◆ What the exercise asks
What lines below include the string "left"? Pick them out and copy them.

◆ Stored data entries
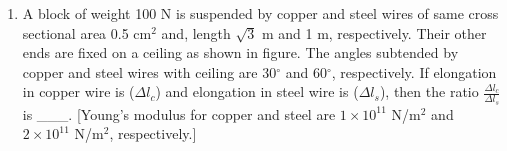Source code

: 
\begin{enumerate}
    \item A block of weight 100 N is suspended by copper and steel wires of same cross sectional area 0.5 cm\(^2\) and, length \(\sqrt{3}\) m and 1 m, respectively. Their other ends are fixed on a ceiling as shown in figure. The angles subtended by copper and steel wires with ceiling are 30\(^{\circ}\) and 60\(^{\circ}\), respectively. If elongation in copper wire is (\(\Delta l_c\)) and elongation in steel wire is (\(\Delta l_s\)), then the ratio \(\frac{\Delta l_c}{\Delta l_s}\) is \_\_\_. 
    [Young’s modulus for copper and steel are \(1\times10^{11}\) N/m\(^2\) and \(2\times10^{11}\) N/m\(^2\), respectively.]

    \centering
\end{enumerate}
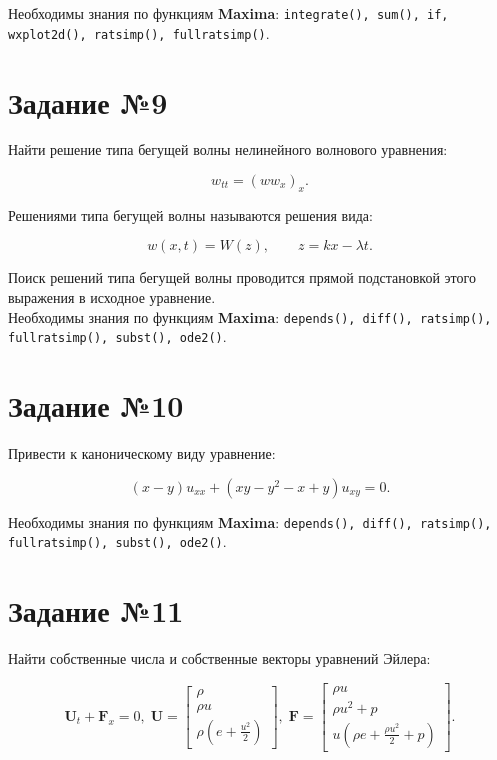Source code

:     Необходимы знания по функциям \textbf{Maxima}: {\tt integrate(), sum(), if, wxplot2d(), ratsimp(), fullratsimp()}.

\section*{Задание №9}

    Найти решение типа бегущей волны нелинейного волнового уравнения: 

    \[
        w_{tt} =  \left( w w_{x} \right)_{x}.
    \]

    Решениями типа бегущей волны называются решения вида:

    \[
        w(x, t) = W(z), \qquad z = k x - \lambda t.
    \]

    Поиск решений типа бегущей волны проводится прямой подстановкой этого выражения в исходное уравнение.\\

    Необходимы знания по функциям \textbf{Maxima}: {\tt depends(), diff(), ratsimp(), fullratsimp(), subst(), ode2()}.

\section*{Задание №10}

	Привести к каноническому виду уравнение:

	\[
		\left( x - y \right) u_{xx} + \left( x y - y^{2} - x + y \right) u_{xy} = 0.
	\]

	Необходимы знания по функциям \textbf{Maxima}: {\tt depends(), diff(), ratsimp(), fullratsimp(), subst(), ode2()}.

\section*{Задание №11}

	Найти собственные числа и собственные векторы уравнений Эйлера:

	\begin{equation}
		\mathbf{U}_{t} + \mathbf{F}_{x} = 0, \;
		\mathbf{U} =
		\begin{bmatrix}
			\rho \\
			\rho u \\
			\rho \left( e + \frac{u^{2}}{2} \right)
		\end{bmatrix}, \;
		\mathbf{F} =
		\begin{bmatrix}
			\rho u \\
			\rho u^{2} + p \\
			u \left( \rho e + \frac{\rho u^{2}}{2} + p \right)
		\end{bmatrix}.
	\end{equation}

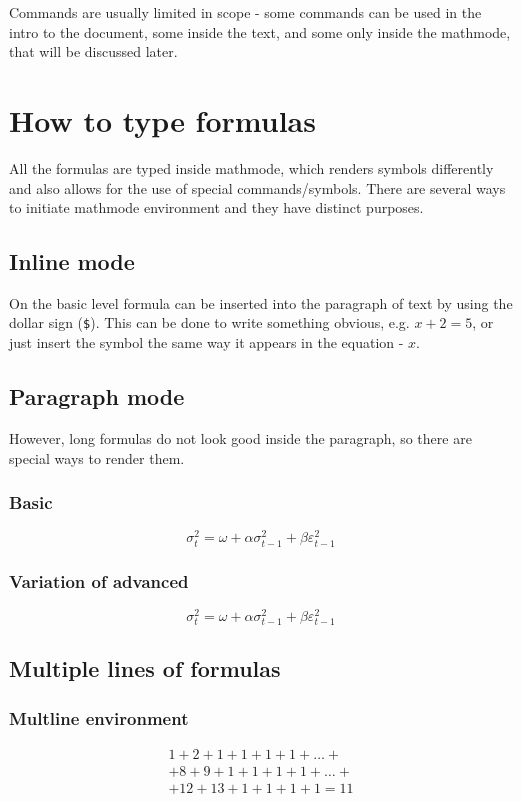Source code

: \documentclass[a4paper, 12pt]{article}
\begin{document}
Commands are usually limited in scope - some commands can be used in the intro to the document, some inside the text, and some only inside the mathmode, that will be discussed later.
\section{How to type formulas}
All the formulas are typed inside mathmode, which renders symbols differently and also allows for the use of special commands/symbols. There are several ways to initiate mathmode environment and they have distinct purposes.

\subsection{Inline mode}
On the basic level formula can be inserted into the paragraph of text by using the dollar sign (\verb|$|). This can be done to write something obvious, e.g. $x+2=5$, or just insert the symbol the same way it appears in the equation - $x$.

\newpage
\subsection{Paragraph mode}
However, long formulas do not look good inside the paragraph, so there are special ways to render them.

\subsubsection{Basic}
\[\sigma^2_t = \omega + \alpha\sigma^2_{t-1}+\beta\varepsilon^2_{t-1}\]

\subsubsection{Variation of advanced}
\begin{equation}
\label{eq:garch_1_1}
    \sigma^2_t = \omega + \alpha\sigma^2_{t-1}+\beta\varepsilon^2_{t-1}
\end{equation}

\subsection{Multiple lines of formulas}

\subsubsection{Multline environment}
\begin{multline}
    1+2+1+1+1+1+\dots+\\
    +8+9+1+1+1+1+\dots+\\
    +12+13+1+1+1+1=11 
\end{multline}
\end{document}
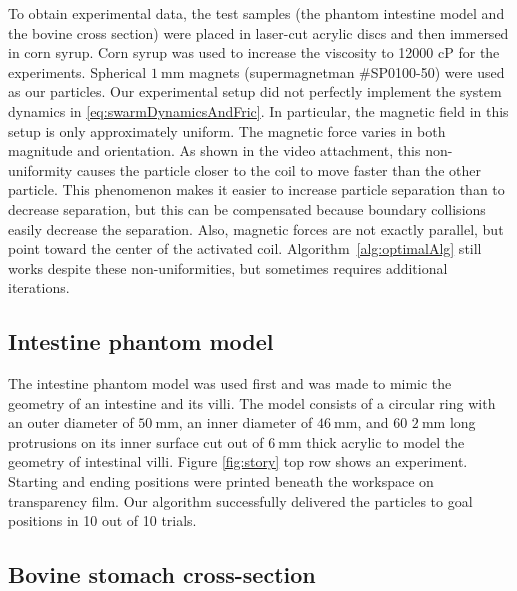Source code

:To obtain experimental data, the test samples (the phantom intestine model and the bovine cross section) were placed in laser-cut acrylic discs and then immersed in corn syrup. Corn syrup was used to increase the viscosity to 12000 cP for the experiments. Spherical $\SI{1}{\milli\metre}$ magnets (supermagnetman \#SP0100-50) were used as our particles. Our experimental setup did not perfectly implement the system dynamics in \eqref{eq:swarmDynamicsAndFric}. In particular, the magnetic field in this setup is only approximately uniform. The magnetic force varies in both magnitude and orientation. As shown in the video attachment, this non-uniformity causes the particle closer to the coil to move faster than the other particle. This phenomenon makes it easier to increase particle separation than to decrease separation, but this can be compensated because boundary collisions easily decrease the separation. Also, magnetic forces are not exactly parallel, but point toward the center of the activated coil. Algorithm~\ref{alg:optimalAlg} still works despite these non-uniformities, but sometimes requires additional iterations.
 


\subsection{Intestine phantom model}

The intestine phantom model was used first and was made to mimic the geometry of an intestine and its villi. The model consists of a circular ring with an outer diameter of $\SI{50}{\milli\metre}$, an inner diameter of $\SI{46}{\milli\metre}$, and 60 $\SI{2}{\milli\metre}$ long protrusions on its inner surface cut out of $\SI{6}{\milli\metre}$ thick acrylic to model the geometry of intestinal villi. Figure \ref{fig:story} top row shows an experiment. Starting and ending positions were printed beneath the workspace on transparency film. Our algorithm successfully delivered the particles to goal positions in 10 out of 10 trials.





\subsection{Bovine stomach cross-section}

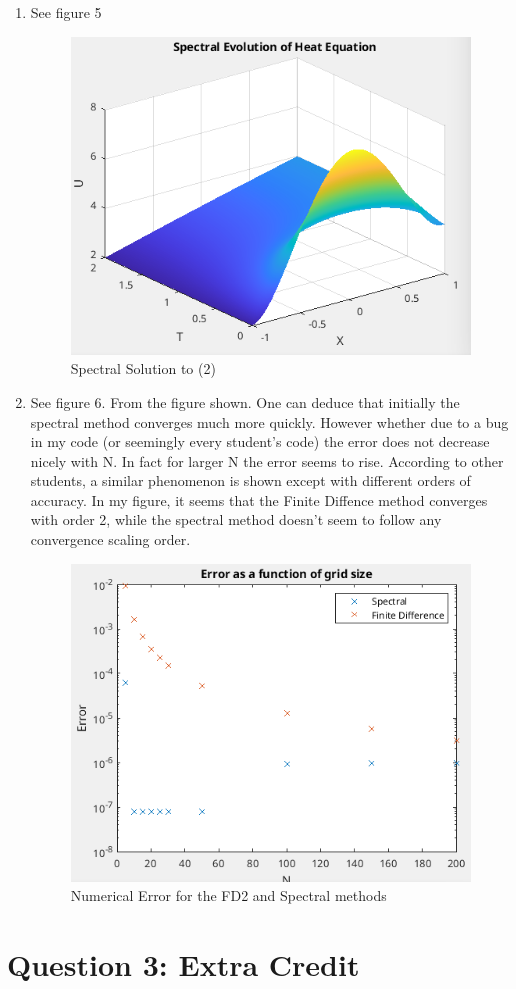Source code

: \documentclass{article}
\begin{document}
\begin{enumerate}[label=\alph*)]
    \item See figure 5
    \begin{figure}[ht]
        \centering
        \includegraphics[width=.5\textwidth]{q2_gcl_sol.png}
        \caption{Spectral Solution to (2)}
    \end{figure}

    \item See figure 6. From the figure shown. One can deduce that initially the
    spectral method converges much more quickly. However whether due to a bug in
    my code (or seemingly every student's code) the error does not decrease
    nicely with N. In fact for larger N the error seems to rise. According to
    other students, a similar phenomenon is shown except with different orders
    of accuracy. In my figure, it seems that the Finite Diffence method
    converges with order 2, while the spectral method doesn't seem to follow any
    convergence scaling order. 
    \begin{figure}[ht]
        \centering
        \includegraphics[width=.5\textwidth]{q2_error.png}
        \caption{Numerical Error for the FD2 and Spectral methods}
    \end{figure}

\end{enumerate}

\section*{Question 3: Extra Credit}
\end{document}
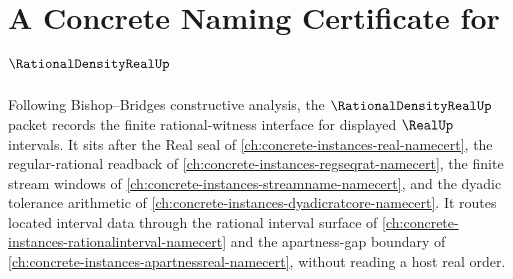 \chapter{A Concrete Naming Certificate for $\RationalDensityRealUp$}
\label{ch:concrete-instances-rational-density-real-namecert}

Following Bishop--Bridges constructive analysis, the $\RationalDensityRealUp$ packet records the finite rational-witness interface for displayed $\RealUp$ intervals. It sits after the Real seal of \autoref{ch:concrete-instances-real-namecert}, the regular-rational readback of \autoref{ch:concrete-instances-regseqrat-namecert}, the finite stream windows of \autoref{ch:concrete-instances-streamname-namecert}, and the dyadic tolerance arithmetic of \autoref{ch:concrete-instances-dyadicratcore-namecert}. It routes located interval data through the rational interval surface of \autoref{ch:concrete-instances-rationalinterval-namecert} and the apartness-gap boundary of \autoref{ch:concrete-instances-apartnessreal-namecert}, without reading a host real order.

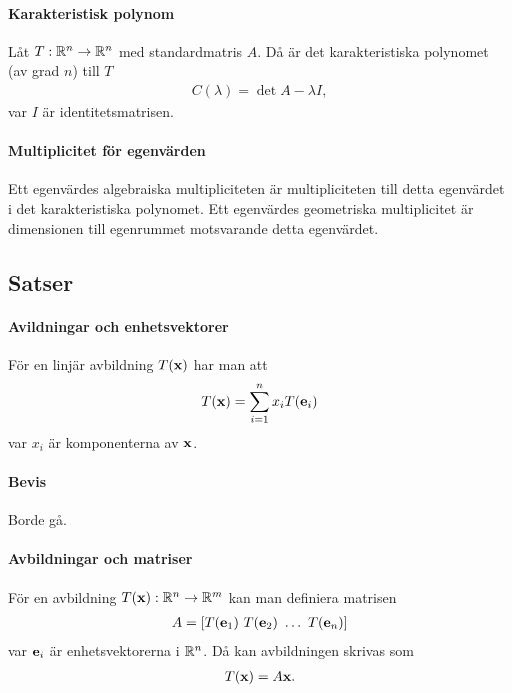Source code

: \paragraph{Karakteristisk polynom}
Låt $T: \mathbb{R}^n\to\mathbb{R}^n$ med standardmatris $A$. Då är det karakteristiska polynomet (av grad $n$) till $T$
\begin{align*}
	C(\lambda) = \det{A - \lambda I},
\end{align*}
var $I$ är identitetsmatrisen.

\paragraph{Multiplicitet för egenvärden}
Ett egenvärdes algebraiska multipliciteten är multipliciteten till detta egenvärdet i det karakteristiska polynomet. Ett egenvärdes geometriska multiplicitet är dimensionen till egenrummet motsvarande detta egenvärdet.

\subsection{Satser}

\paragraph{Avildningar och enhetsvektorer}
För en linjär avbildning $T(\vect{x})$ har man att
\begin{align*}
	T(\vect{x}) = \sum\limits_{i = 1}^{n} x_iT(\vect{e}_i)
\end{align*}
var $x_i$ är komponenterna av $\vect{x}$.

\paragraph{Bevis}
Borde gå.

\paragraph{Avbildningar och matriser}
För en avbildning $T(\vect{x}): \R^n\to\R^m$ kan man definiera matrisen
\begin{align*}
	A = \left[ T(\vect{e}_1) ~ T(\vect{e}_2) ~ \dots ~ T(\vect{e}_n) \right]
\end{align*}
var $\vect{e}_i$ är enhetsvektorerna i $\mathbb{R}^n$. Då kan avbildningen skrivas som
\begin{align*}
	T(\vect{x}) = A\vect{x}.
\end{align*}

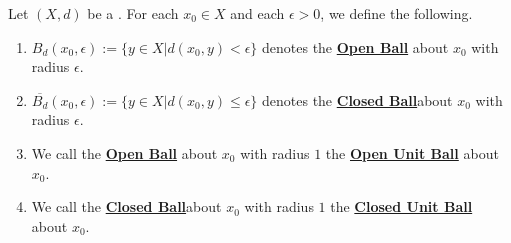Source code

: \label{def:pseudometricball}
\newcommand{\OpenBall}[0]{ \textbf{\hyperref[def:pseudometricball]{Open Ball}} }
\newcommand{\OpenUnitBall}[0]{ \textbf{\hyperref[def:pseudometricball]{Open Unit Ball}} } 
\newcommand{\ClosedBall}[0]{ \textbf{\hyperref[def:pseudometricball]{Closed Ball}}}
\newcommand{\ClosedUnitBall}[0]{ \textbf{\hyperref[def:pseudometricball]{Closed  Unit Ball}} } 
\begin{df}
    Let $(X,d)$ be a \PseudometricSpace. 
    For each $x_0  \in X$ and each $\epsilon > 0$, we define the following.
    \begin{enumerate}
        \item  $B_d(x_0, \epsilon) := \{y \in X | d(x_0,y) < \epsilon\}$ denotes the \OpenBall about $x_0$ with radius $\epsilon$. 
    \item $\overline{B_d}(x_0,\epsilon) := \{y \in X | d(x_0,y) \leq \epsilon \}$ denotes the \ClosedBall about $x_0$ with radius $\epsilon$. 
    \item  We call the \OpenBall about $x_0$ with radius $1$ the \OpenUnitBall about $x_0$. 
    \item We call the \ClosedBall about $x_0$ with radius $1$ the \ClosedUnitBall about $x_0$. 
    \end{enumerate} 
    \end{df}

◆ Solved exercise
        w_{tt} =  \left( w w_{x} \right)_{x}.
		\left( x - y \right) u_{xx} + \left( x y - y^{2} - x + y \right) u_{xy} = 0.
			\rho \left( e + \frac{u^{2}}{2} \right)
			u \left( \rho e + \frac{\rho u^{2}}{2} + p \right)
	A = \left[ T(\vect{e}_1) ~ T(\vect{e}_2) ~ \dots ~ T(\vect{e}_n) \right]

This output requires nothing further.